The Strange Case of Rapper 21 Savage Shows the Weakness of the U Visa Petitioning Process

By Dan Cadman on February 6, 2019

The arrest and detention of Atlanta-based rapper 21 Savage (whose real name is Shayaa Bin Abraham-Joseph) by Immigration and Customs Enforcement (ICE) made headlines a few days ago. Many people were surprised to find that he was an overstayed Brit whose visa expired a long time ago. He also allegedly has a criminal history as a convicted felon.

His legal team is now screaming loudly that the detention is a "civil law violation" and that he should be released, saying among other things:

ICE can only continue to detain individuals who are threat the community or a flight risk to not show up at their hearings. Obviously, our client is not a flight risk, as he is widely recognizable, and a prominent member of the music industry.

Likewise, Mr. Abraham-Joseph is clearly not a danger to the community, and in fact, his contributions to local communities and schools that he grew up in are examples of the type of immigrant we want in America.

Leaving aside their writing ability, the first assertion isn't true as a legal proposition — something I hope the rapper's lawyers know, whatever they may claim to the press, because if they don't, he needs a new legal team. Some convicted felons are required by law to be detained. The provision specifying mandatory detention can be found at 8 U.S.C. Section 1226(c)(1). Among those specified are alien aggravated felons, defined in law at 8 U.S.C. Section 1101(a)(43), which includes felony drug traffickers. (In fact, aggravated felons may be deported by a process of "expedited removal" permitted by 8 U.S.C. Section 1228.)

As to whether this young man is an "example[] of the type of immigrant we want in America", I'll let you decide.

Despite the acclaim of some critics about the maturity of his most recent musical releases, he has also found himself in the middle of a controversy after making foolish and apparently anti-Semitic remarks about "Jewish money", resulting in a semi-literate Twitter pseudo-apology that, at least in my opinion, smacks of the same ill-informed and insensitive outlook, and is just about as offensive, as the original remarks:

And check out this snippet from a June 2018 GQ interview:

"I used to rob the hell out of everybody," he says. "If you had it, if it was worth something, I'd take it." He has a taste for designer fashion now, but back then he rarely stole clothes. Mostly money and, when he was younger, cars. The fastest whip he ever jacked? "A Camaro SS," he says. He was arrested only once on serious felony charges when a contraband-filled car he was riding in got pulled over. "It wasn't my fault, though, and I done sold every drug, robbed every — I did everything there is to do, except rob a bank. I swear to God on my life I did everything in between. And I ain't never go to jail for that shit."

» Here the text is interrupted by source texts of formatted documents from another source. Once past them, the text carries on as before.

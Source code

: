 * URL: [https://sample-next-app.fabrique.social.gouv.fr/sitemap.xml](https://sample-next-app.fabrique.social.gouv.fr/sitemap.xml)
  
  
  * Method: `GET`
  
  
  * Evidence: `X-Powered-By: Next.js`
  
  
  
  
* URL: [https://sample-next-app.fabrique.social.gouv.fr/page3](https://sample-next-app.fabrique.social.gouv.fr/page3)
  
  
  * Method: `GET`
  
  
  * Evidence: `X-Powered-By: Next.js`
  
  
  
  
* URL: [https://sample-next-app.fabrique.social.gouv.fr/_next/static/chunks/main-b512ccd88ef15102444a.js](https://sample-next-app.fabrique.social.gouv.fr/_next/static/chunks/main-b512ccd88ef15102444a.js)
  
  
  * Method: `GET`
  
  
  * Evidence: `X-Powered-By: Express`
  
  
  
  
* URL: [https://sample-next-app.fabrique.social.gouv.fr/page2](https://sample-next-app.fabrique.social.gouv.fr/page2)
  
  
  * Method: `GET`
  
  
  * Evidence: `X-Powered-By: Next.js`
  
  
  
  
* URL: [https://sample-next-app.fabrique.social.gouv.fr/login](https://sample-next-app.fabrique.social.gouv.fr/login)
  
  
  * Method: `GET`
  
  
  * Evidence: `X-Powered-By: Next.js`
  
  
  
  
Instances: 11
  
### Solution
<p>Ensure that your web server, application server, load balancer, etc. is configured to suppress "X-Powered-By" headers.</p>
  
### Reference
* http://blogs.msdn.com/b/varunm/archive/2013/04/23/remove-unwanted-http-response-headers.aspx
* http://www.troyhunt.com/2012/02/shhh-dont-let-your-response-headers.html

It wasn't your fault you got arrested?

"It wasn't my fault that we got caught," he says. [Emphases in the original.]

According to Law 360 (partially behind a paywall), his lawyers are also claiming that the arrest was abusive because they have a petition pending to accord legal immigration status to Bin Abraham-Joseph as a victim of crime.

Can you fathom that, especially in the context of his GQ interview? A victim of crime?

But there's a method to this madness. Remember that discussion above about the mandatory detention requirement? There is an exception carved out in the law — pay attention here, because it's directly relevant to the man's case. Section (2) of the detention statute says:

(c)(2) The Attorney General may release an alien described in paragraph (1) only if the Attorney General decides pursuant to section 3521 of title 18 that release of the alien from custody is necessary to provide protection to a witness, a potential witness, a person cooperating with an investigation into major criminal activity.

Filing a U visa petition is one way around being subject to mandatory detention and expedited removal. It is the gum in the machinery of deporting alien felons.

My colleagues Art Arthur and David North, and I have more than once addressed the abuse of the U visa. (See, e.g., here, here, here, and here.)

It makes a joke of the visa to offer protection to people who are "victims" one day, felons the next. And yet it happens. My own view is that as many scoundrels as innocents have found their way into the embracing protection of U visas, thanks often enough to enterprising members of the private immigration bar who always know where to find the weak spots in the law.